Tuesday, April 28, 2009

Even the stars die

NASA’s Hubble Space Telescope captured the colorful demise of another Sun-Like star that is some 4,000 light years away from us. This star is shedding off its outer layers of gas, which formed a cocoon around the star’s remaining core. During the process the star is releasing huge amounts of Ultraviolet light that is making it glow. The one just found by astronomers is much older and further away from us.

Astronomers see oldest object in universe yet:

WASHINGTON – Astronomers have spotted a burst of energy from a dying star, setting a record for the oldest and most distant object seen by Earth yet.

The 10-second blast was from when the universe was only 630 million years old.

NASA's Swift satellite spotted the gamma-ray burst, an explosion of high-powered radiation, on April 23. Then ground telescopes watched the afterglow and calculated it had traveled about 13.1 billion light years to get here.
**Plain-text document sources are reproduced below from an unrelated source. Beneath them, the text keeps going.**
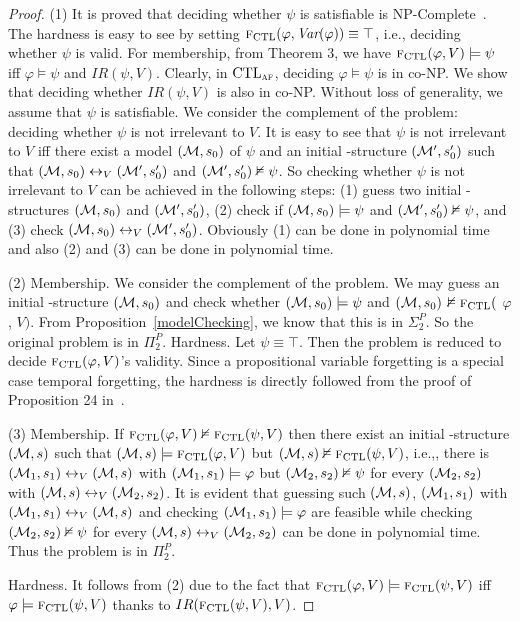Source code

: \documentclass[letterpaper]{article} %
\begin{document}
\begin{proof}
(1) It is proved that deciding whether $\psi$ is satisfiable is NP-Complete~\cite{DBLP:journals/ijfcs/MeierTVM15}. The hardness is easy to see by setting ${\textsc{f}_{\textrm{CTL}}}(\varphi, \textit{Var}(\varphi))\equiv \top$, i.e., deciding whether $\psi$ is valid.
For membership, from Theorem
3, we have ${\textsc{f}_{\textrm{CTL}}}(\varphi, V ) \models \psi$ iff $\varphi \models \psi$ and $IR(\psi, V )$.
Clearly, in $\textrm{CTL}_{\textsc{a} \textsc{f}}$, deciding $\varphi\models \psi$ is in co-NP. We show that deciding whether $IR(\psi, V )$ is also
in co-NP. Without loss of generality, we assume that $\psi$ is satisfiable.
 We consider the complement of the problem: deciding whether $\psi$ is not irrelevant to $V$. It is easy to see that $\psi$ is
not irrelevant to $V$ iff there exist a model $({\cal M}, s_0)$ of $\psi$ and an
initial \MPK-structure $({\cal M}',s_0')$  such that
$({\cal M}, s_0) \leftrightarrow_V ({\cal M}',s_0')$ and $({\cal M}',s_0')\nvDash \psi$. So checking whether $\psi$ is not irrelevant to $V$ can be achieved in the following steps: (1) guess two initial \MPK-structures $({\cal M},s_0)$ and $({\cal M}',s_0')$, (2) check if $({\cal M},s_0) \models \psi$ and $({\cal M}',s_0')\nvDash \psi$, and (3) check
$({\cal M}, s_0) \leftrightarrow_V ({\cal M}',s_0')$. Obviously (1) can be done in polynomial time and also (2) and (3) can be done in polynomial time.

(2) Membership. We consider the complement of the
problem. We may guess an initial \MPK-structure $({\cal M}, s_0)$ and check whether $({\cal M},s_0) \models \psi$ and $({\cal M},s_0)$ $\nvDash {\textsc{f}_{\textrm{CTL}}}($ $\varphi$, $V)$. From Proposition~\ref{modelChecking}, we know that this is in $\Sigma_2^P$. So the original problem is in $\Pi_2^P$. Hardness. Let $\psi \equiv \top$. Then the problem is reduced to decide ${\textsc{f}_{\textrm{CTL}}}(\varphi, V )$'s validity. Since a propositional variable forgetting is a special case temporal forgetting, the hardness is directly followed from the proof of Proposition 24 in~\cite{DBLP:journals/jair/LangLM03}.

(3) Membership. If ${\textsc{f}_{\textrm{CTL}}}(\varphi, V) \nvDash {\textsc{f}_{\textrm{CTL}}}(\psi, V)$ then there exist an initial \MPK-structure $({\cal M}, s)$ such that $({\cal M}, s)\models {\textsc{f}_{\textrm{CTL}}}(\varphi, V)$ but $({\cal M}, s) \nvDash {\textsc{f}_{\textrm{CTL}}}(\psi, V)$, i.e.,, there is $({\cal M}_1, s_1) \leftrightarrow_V ({\cal M}, s)$ with $({\cal M}_1, s_1) \models \varphi$ but $({\cal M}_2, s_2) \nvDash \psi$ for every $({\cal M}_2, s_2)$ with $({\cal M}, s) \leftrightarrow_V ({\cal M}_2, s_2)$. It is evident that guessing such $({\cal M}, s)$, $({\cal M}_1, s_1)$ with $({\cal M}_1, s_1) \leftrightarrow_V ({\cal M}, s)$ and checking $({\cal M}_1, s_1)\models \varphi$ are feasible while checking $({\cal M}_2, s_2) \nvDash \psi$ for every $({\cal M}, s) \leftrightarrow_V ({\cal M}_2, s_2)$ can be done in polynomial time. Thus the problem is in $\Pi_2^P$.

Hardness. It follows from (2) due to the fact that ${\textsc{f}_{\textrm{CTL}}}(\varphi, V) \models {\textsc{f}_{\textrm{CTL}}}(\psi, V)$ iff $\varphi \models {\textsc{f}_{\textrm{CTL}}}(\psi, V)$ thanks to $IR({\textsc{f}_{\textrm{CTL}}}(\psi, V), V)$.

\end{proof}
\end{document}
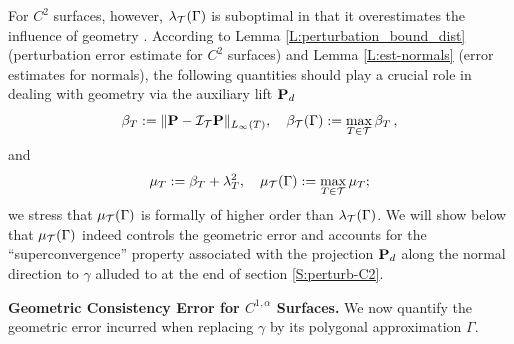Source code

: For $C^2$ surfaces, however, $\lambda_{\mathcal{T}}(\Gamma)$ is suboptimal in that it
overestimates the influence of geometry \cite{BD:18}. According to Lemma
\ref{L:perturbation_bound_dist} (perturbation error estimate for $C^2$ surfaces)
and Lemma
\ref{L:est-normals} (error estimates for normals), the following quantities
should play a crucial role in dealing with geometry via the auxiliary lift ${\bf P}_d$
%
\begin{equation}
\label{d:beta}
\beta_T:=\|{\bf P}-\mathcal{I}_{\mathcal{T}}{\bf P}\|_{L_\infty(T)},
\quad\beta_{\mathcal{T}}(\Gamma):=\max_{T \in \mathcal{T}} \beta_T \, ,
\end{equation}
%
and
%
\begin{equation}\label{d:mu}
\mu_T := \beta_T + \lambda_T^2, \quad \mu_{\mathcal{T}}(\Gamma) := 
\max_{T \in \mathcal{T}} \mu_T;
\end{equation}
we stress that $\mu_{\mathcal{T}}(\Gamma)$ is formally of higher order than $\lambda_{\mathcal{T}}(\Gamma)$. 
We will show below that $\mu_{\mathcal{T}}(\Gamma)$ indeed controls the geometric error and
accounts for the ``superconvergence'' property associated with
the projection ${\bf P}_d$ along the normal direction to $\gamma$
alluded to at the end of section \ref{S:perturb-C2}.




\medskip\noindent
{\bf Geometric Consistency Error for $C^{1,\alpha}$ Surfaces.}  %
%
We now quantify the geometric error incurred when replacing $\gamma$ by its polygonal approximation $\Gamma$.

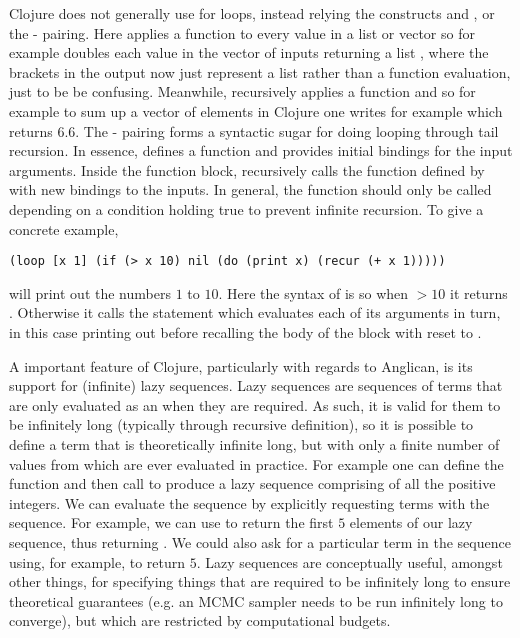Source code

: Clojure does not generally use
for loops, instead relying the constructs \map and \reduce, or the - pairing. Here
\map applies a function to every value in a list or vector so for example {\small {}}
doubles each value in the vector of inputs returning a list {\small {}}, where the brackets in the output
now just represent a list rather than a function evaluation, just to be be confusing.  Meanwhile, \reduce recursively applies
a function and so for example to sum up a vector of elements in Clojure one writes for example
{\small {}} which returns 6.6.  The - pairing forms
a syntactic sugar for doing looping through tail recursion.  In essence,  defines a function and provides
initial bindings for the input arguments.  Inside the  function block,  recursively calls the
function defined by  with new bindings to the inputs.  In general, the  function should
only be called depending on a condition holding true to prevent infinite recursion.  To give a concrete example,
 \begin{lstlisting}[basicstyle=\ttfamily\small,frame=none]
 (loop [x 1] (if (> x 10) nil (do (print x) (recur (+ x 1)))))
 \end{lstlisting}\vspace{-5pt}
will print out the numbers $1$ to $10$.  Here the syntax of  is  so when $>10$
it returns .  Otherwise it calls the  statement which evaluates each of its arguments in turn, in
this case printing out  before recalling the body of the  block with   reset to .

A important feature of Clojure, particularly with regards to Anglican, is its support for (infinite) lazy sequences.
Lazy sequences are sequences of terms that are only evaluated as an when they are required.  As such, it is 
valid for them to be infinitely long (typically through recursive definition), so it is possible to define a term that is theoretically infinite long, but with only a finite number
of values from which are ever evaluated in practice.    For example one can define the function
 {\small {}} and then call {\small {}} to produce a
lazy sequence comprising of all the positive integers.  We can evaluate the sequence by explicitly requesting
terms with the sequence.  For example, we can use {\small {}} to return the first $5$ elements
of our lazy sequence, thus returning {\small {}}.  We could also ask for a particular term in the
sequence using, for example, {\small {}} to return $5$.
Lazy sequences are conceptually useful, amongst other things, for specifying things that
are required to be infinitely long to ensure theoretical guarantees (e.g. an MCMC sampler needs to be run
infinitely long to converge), but which are restricted by computational budgets.

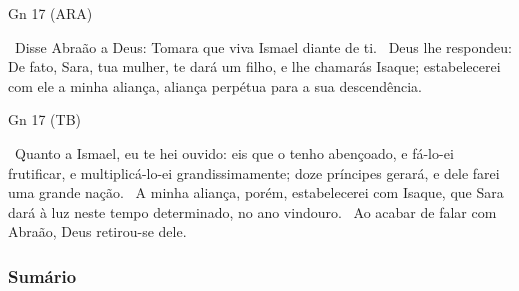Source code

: \documentclass[12pt,aspectratio=169]{beamer}
\newcommand{\ver}[1]{%
    \raisebox{0.50ex}{%
        \scalebox{1.1}{%
            \pmb{\textbf{\textcolor{BSpbg}{#1}}}%
        }%
    }%
}
\newcommand{\QUOTE}[1]{%
    \par\noindent\hspace*{0.05\linewidth}%
    \begin{minipage}{0.9\linewidth}%
        \linespread{1.35}\large{#1}%
    \end{minipage}%
}
\newcommand{\YEL}[1]{{\textcolor{TXyel}{#1}}}
\newcommand{\GRE}[1]{{\textcolor{TXgre}{#1}}}
\newcommand{\CYA}[1]{{\textcolor{TXcya}{#1}}}
\newcommand{\BRI}[1]{{\textcolor{BSpbg}{#1}}}   %
\begin{document}
    \begin{frame}{\BRI{Gn 17} (ARA)}
        \QUOTE{%
            \ver{18}~Disse Abraão a Deus: Tomara que viva Ismael diante de ti.
            \ver{19}~Deus lhe respondeu: \CYA{De fato}, Sara, tua mulher, te dará um filho, e
            lhe chamarás \GRE{Isaque}; \YEL{estabelecerei com ele a minha aliança, aliança
            perpétua para a sua descendência}.
        }
    \end{frame}

    \begin{frame}{\BRI{Gn 17} (TB)}
        \QUOTE{%
            \ver{20}~Quanto a Ismael, eu te hei ouvido: eis que o tenho abençoado, e fá-lo-ei
            frutificar, e multiplicá-lo-ei grandissimamente; doze príncipes gerará, e dele farei
            uma grande nação.
            \ver{21}~\YEL{A minha aliança, porém, estabelecerei com Isaque}, que Sara dará à luz
            neste tempo determinado, no ano vindouro.
            \ver{22}~Ao acabar de falar com Abraão, Deus retirou-se dele.
        }
    \end{frame}

    \subsubsection{Sumário}
\end{document}
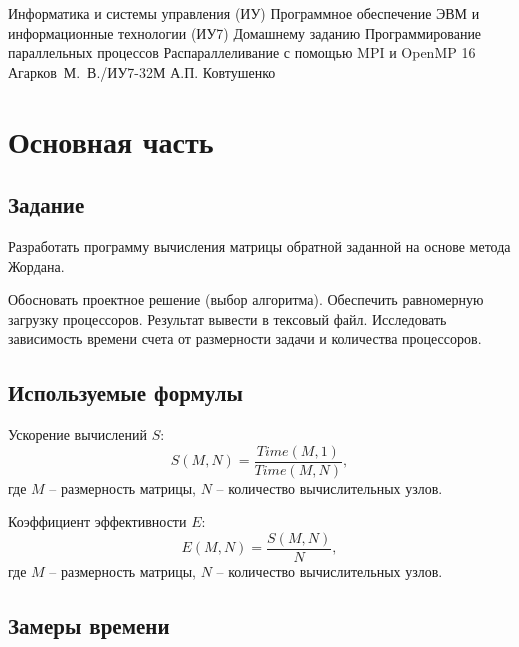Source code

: \documentclass{bmstu}
\begin{document}
\makereporttitle
{Информатика и системы управления (ИУ)}
{Программное обеспечение ЭВМ и информационные технологии (ИУ7)}
{Домашнему заданию}
{Программирование параллельных процессов}
{Распараллеливание с помощью MPI и OpenMP}
{16}
{Агарков~М.~В./ИУ7-32М}
{А.П. Ковтушенко}

\setcounter{page}{2}
\renewcommand{\contentsname}{Содержание} 
\tableofcontents

\chapter{Основная часть}

\section{Задание}

Разработать программу вычисления матрицы обратной заданной на основе метода Жордана.

Обосновать проектное решение (выбор алгоритма).
Обеспечить равномерную загрузку процессоров.
Результат вывести в тексовый файл.
Исследовать зависимость времени счета от размерности задачи и количества процессоров.

\section{Используемые формулы}


Ускорение вычислений $S$:
\begin{equation}
    \label{eq:eq_s}
    S(M, N) = \frac{\mathit{Time}(M, 1)}{\mathit{Time}(M, N)},
\end{equation}
где $M$ -- размерность матрицы, $N$ -- количество вычислительных узлов.

Коэффициент эффективности $E$:
\begin{equation}
    \label{eq:eq_e}
    E(M, N) = \frac{S(M, N)}{N},
\end{equation}
где $M$ -- размерность матрицы, $N$ -- количество вычислительных узлов.


\section{Замеры времени}
\end{document}
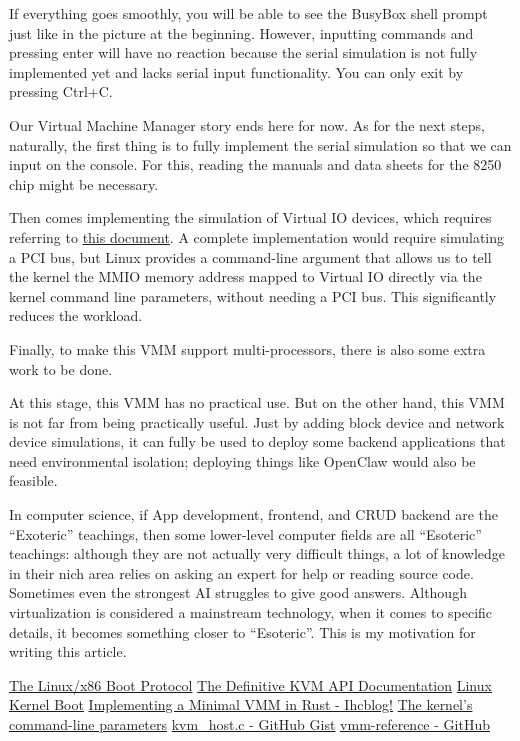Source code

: If everything goes smoothly, you will be able to see the  BusyBox shell prompt just like in the picture at the beginning. However, inputting commands and pressing enter will have no reaction because the serial simulation is not fully implemented yet and lacks serial input functionality. You can only exit by pressing  Ctrl+C.


Our Virtual Machine Manager story ends here for now. As for the next steps, naturally, the first thing is to fully implement the serial simulation so that we can input on the console. For this, reading the manuals and data sheets for the  8250 chip might be necessary.

Then comes implementing the simulation of  Virtual IO devices, which requires referring to \href{https://docs.oasis-open.org/virtio/virtio/v1.0/virtio-v1.0.html}{this document}. A complete implementation would require simulating a  PCI bus, but  Linux provides a command-line argument that allows us to tell the kernel the  MMIO memory address mapped to  Virtual IO directly via the kernel command line parameters, without needing a  PCI bus. This significantly reduces the workload.

Finally, to make this VMM support multi-processors, there is also some extra work to be done.

At this stage, this VMM has no practical use. But on the other hand, this VMM is not far from being practically useful. Just by adding block device and network device simulations, it can fully be used to deploy some backend applications that need environmental isolation; deploying things like  OpenClaw would also be feasible.

In computer science, if  App development, frontend, and CRUD backend are the ``Exoteric'' teachings, then some lower-level computer fields are all ``Esoteric'' teachings: although they are not actually very difficult things, a lot of knowledge in their nich area relies on asking an expert for help or reading source code. Sometimes even the strongest  AI struggles to give good answers. Although virtualization is considered a mainstream technology, when it comes to specific details, it becomes something closer to ``Esoteric''. This is my motivation for writing this article.


\bli
    \li \href{https://www.kernel.org/doc/html/v6.1/x86/boot.html}{The Linux/x86 Boot Protocol}
    \li \href{https://docs.kernel.org/virt/kvm/api.html}{The Definitive KVM API Documentation}
    \li \href{https://wdv4758h.github.io/notes/blog/linux-kernel-boot.html}{Linux Kernel Boot}
    \li \href{https://www.ihcblog.com/rust-mini-vmm-1/}{Implementing a Minimal  VMM in Rust - Ihcblog!}
    \li \href{https://docs.kernel.org/admin-guide/kernel-parameters.html}{The kernel’s command-line parameters}
    \li \href{https://gist.github.com/zserge/ae9098a75b2b83a1299d19b79b5fe488}{kvm\_host.c - GitHub Gist}
    \li \href{https://github.com/rust-vmm/vmm-reference/}{vmm-reference - GitHub}
\eli

\bye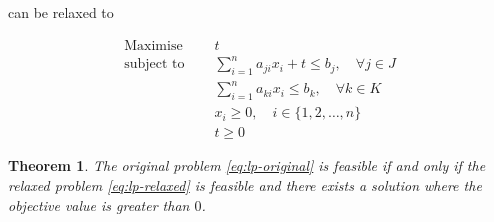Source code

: \documentclass[preview,border=12pt,varwidth]{report}
\newtheorem{theorem}{Theorem}
\begin{document}
can be relaxed to

\begin{equation}
    \label{eq:lp-relaxed}
    \begin{split}
        \text{Maximise }   \quad & t                                                             \\
        \text{subject to } \quad & \sum_{i=1}^{n} a_{ji}x_{i} + t \le b_j, \quad \forall j \in J \\
        \quad                    & \sum_{i=1}^{n} a_{ki}x_{i} \le b_k, \quad \forall k \in K     \\
        & x_i \ge 0 , \quad i \in \{1, 2, \ldots, n\}                   \\
        & t \ge 0
    \end{split}
\end{equation}

\begin{theorem}
    The original problem \eqref{eq:lp-original} is feasible if and only if the relaxed problem \eqref{eq:lp-relaxed} is feasible and there exists a solution where the objective value is greater than $0$.
\end{theorem}
\end{document}

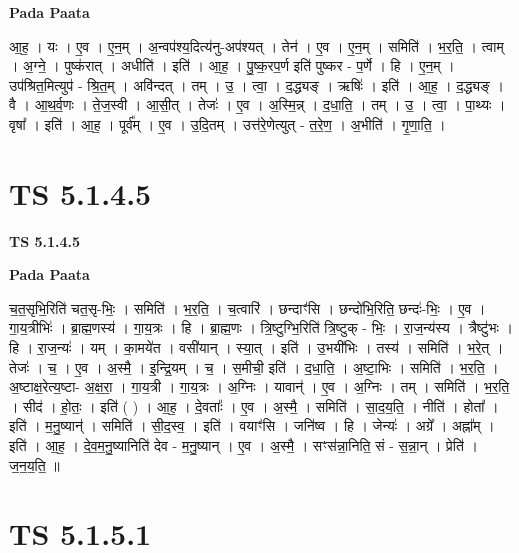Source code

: \documentclass[17pt]{extarticle}
\begin{document}
\textbf{Pada Paata} \newline

आ॒ह॒ । यः । ए॒व । ए॒न॒म् । अ॒न्वप॑श्य॒दित्य॑नु-अप॑श्यत् । तेन॑ । ए॒व । ए॒न॒म् । समिति॑ । भ॒र॒ति॒ । त्वाम् । अ॒ग्ने॒ । पुष्क॑रात् । अधीति॑ । इति॑ । आ॒ह॒ । पु॒ष्क॒रप॒र्ण इति॑ पुष्कर - प॒र्णे । हि । ए॒न॒म् । उप॑श्रित॒मित्युप॑ - श्रि॒त॒म् । अवि॑न्दत् । तम् । उ॒ । त्वा॒ । द॒द्ध्यङ् । ऋषिः॑ । इति॑ । आ॒ह॒ । द॒द्ध्यङ् । वै । आ॒थ॒र्व॒णः । ते॒ज॒स्वी । आ॒सी॒त् । तेजः॑ । ए॒व । अ॒स्मि॒न्न् । द॒धा॒ति॒ । तम् । उ॒ । त्वा॒ । पा॒थ्यः । वृषा᳚ । इति॑ । आ॒ह॒ । पूर्व᳚म् । ए॒व । उ॒दि॒तम् । उत्त॑रे॒णेत्युत् - त॒रे॒ण॒ । अ॒भीति॑ । गृ॒णा॒ति॒ ।  \newline





\section{ TS 5.1.4.5 }

\textbf{TS 5.1.4.5 } \newline

\textbf{Pada Paata} \newline

च॒त॒सृभि॒रिति॑ चत॒सृ-भिः॒ । समिति॑ । भ॒र॒ति॒ । च॒त्वारि॑ । छन्दाꣳ॑सि । छन्दो॑भि॒रिति॒ छन्दः॑-भिः॒ । ए॒व । गा॒य॒त्रीभिः॑ । ब्रा॒ह्म॒णस्य॑ । गा॒य॒त्रः । हि । ब्रा॒ह्म॒णः । त्रि॒ष्टुग्भि॒रिति॑ त्रि॒ष्टुक् - भिः॒ । रा॒ज॒न्य॑स्य । त्रैष्टु॑भः । हि । रा॒ज॒न्यः॑ । यम् । का॒मये॑त । वसी॑यान् । स्या॒त् । इति॑ । उ॒भयी॑भिः । तस्य॑ । समिति॑ । भ॒रे॒त् । तेजः॑ । च॒ । ए॒व । अ॒स्मै॒ । इ॒न्द्रि॒यम् । च॒ । स॒मीची॒ इति॑ । द॒धा॒ति॒ । अ॒ष्टा॒भिः । समिति॑ । भ॒र॒ति॒ । अ॒ष्टाक्ष॒रेत्य॒ष्टा- अ॒क्ष॒रा॒ । गा॒य॒त्री । गा॒य॒त्रः । अ॒ग्निः । यावान्॑ । ए॒व । अ॒ग्निः । तम् । समिति॑ । भ॒र॒ति॒ । सीद॑ । हो॒तः॒ । इति॑ ( ) । आ॒ह॒ । दे॒वताः᳚ । ए॒व । अ॒स्मै॒ । समिति॑ । सा॒द॒य॒ति॒ । नीति॑ । होता᳚ । इति॑ । म॒नु॒ष्यान्॑ । समिति॑ । सी॒द॒स्व॒ । इति॑ । वयाꣳ॑सि । जनि॑ष्व । हि । जेन्यः॑ । अग्रे᳚ । अह्ना᳚म् । इति॑ । आ॒ह॒ । दे॒व॒म॒नु॒ष्यानिति॑ देव - म॒नु॒ष्यान् । ए॒व । अ॒स्मै॒ । सꣳस॑न्ना॒निति॒ सं - स॒न्ना॒न् । प्रेति॑ । ज॒न॒य॒ति॒ ॥  \newline





\section{ TS 5.1.5.1 }
\end{document}
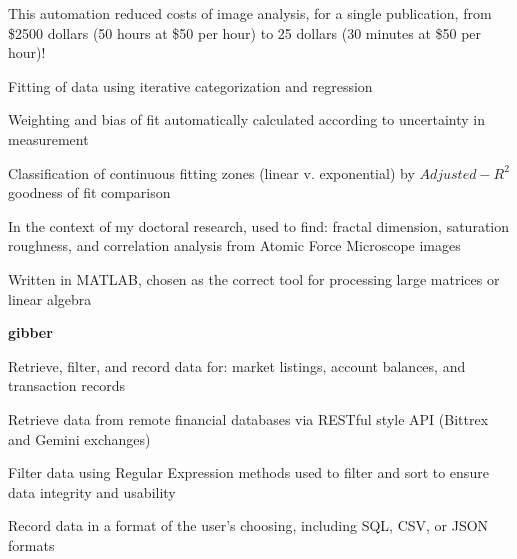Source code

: \documentclass[letterpaper,final]{memoir}
\newcommand{\LargeSep}{\vspace{1.3em}}
\newcommand{\Sep}{\vspace{1.0em}}
\newcommand{\SmallSep}{\vspace{0.4em}}
\newcommand{\CVItem}[1]
	{\textbf{\color{Blue} #1}}
\begin{document}
\begin{compactitem}[\color{Blue}$\circ$]
   
    \SmallSep

    \item This automation reduced costs of image analysis, for a single publication, from \$2500 dollars (50 hours at \$50 per hour) to 25 dollars (30 minutes at \$50 per hour)!

    \item Fitting of data using iterative categorization and regression

    \item Weighting and bias of fit automatically calculated according to uncertainty in measurement

    \item Classification of continuous fitting zones (linear v. exponential) by $Adjusted-R^2$ goodness of fit comparison

    \item In the context of my doctoral research, used to find: fractal dimension, saturation roughness, and correlation analysis from Atomic Force Microscope images

    \item Written in MATLAB, chosen as the correct tool for processing large matrices or linear algebra
    \Sep

\end{compactitem}


\CVItem{gibber} 

\begin{compactitem}[\color{Blue}$\circ$]

    \SmallSep
    
    \item Retrieve, filter, and record data for: market listings, account balances, and transaction records
    
    \item Retrieve data from remote financial databases via RESTful style API (Bittrex and Gemini exchanges)
    
    \item Filter data using Regular Expression methods used to filter and sort to ensure data integrity and usability
    
    \item Record data in a format of the user's choosing, including SQL, CSV, or JSON formats
    
\end{compactitem}
\LargeSep
\end{document}
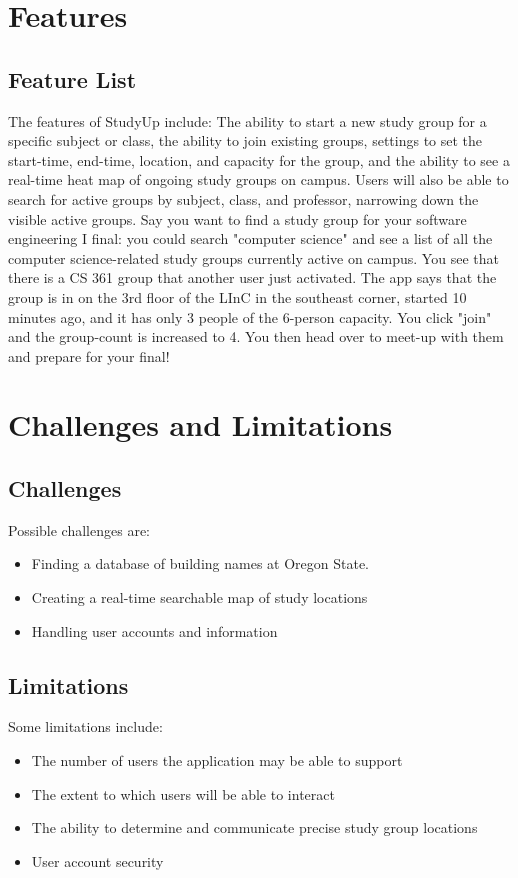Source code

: \documentclass[12pt]{article}
\begin{document}
\section{Features}
\subsection{Feature List}
The features of StudyUp include: The ability to start a new study group for a specific subject or class, the ability to join existing groups, settings to set the start-time, end-time, location, and capacity for the group, and the ability to see a real-time heat map of ongoing study groups on campus. Users will also be able to search for active groups by subject, class, and professor, narrowing down the visible active groups. Say you want to find a study group for your software engineering I final: you could search "computer science" and see a list of all the computer science-related study groups currently active on campus. You see that there is a CS 361 group that another user just activated. The app says that the group is in on the 3rd floor of the LInC in the southeast corner, started 10 minutes ago, and it has only 3 people of the 6-person capacity. You click "join" and the group-count is increased to 4. You then head over to meet-up with them and prepare for your final! 

\section{Challenges and Limitations}
\subsection{Challenges}
Possible challenges are:
\begin{itemize}
\item Finding a database of building names at Oregon State.
\item Creating a real-time searchable map of study locations
\item Handling user accounts and information
\end{itemize}

\subsection{Limitations}
Some limitations include:
\begin{itemize}
\item The number of users the application may be able to support
\item The extent to which users will be able to interact
\item The ability to determine and communicate precise study group locations
\item User account security
\end{itemize}
\end{document}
It beat old records by 100 or 200 hundred million light years.

NASA astrophysicist Neil Gehrels said the star's fiery death gave birth to a black hole. The star was only 1 million years old or so and was about 30 times the size of our sun.

GRB 090423: The Farthest Explosion Yet Measured
Credit: Gemini Observatory / NSF / AURA, D. Fox & A. Cucchiara (Penn State U.), and E. Berger (Harvard Univ.)

Explanation: An explosion so powerful it was seen clear across the visible universe was recorded in gamma-radiation last week by NASA's orbiting Swift Observatory. Farther than any known galaxy, quasar, or optical supernova, the gamma-ray burst recorded last week was clocked at redshift 8.2, making it the farthest explosion of any type yet detected. Occurring only 630 million years after the Big Bang, GRB 090423 detonated so early that astronomers had no direct evidence that anything explodable even existed back then. The faint infrared afterglow of GRB 090423 was recovered by large ground telescopes within minutes of being discovered. The afterglow is circled in the above picture taken by the large Gemini North Telescope in Hawaii, USA. An exciting possibility is that this gamma-ray burst occurred in one of the very first generation of stars and announced the birth of an early black hole. Surely, GRB 090423 provides unique data from a relatively unexplored epoch in our universe and a distant beacon from which the intervening universe can be studied.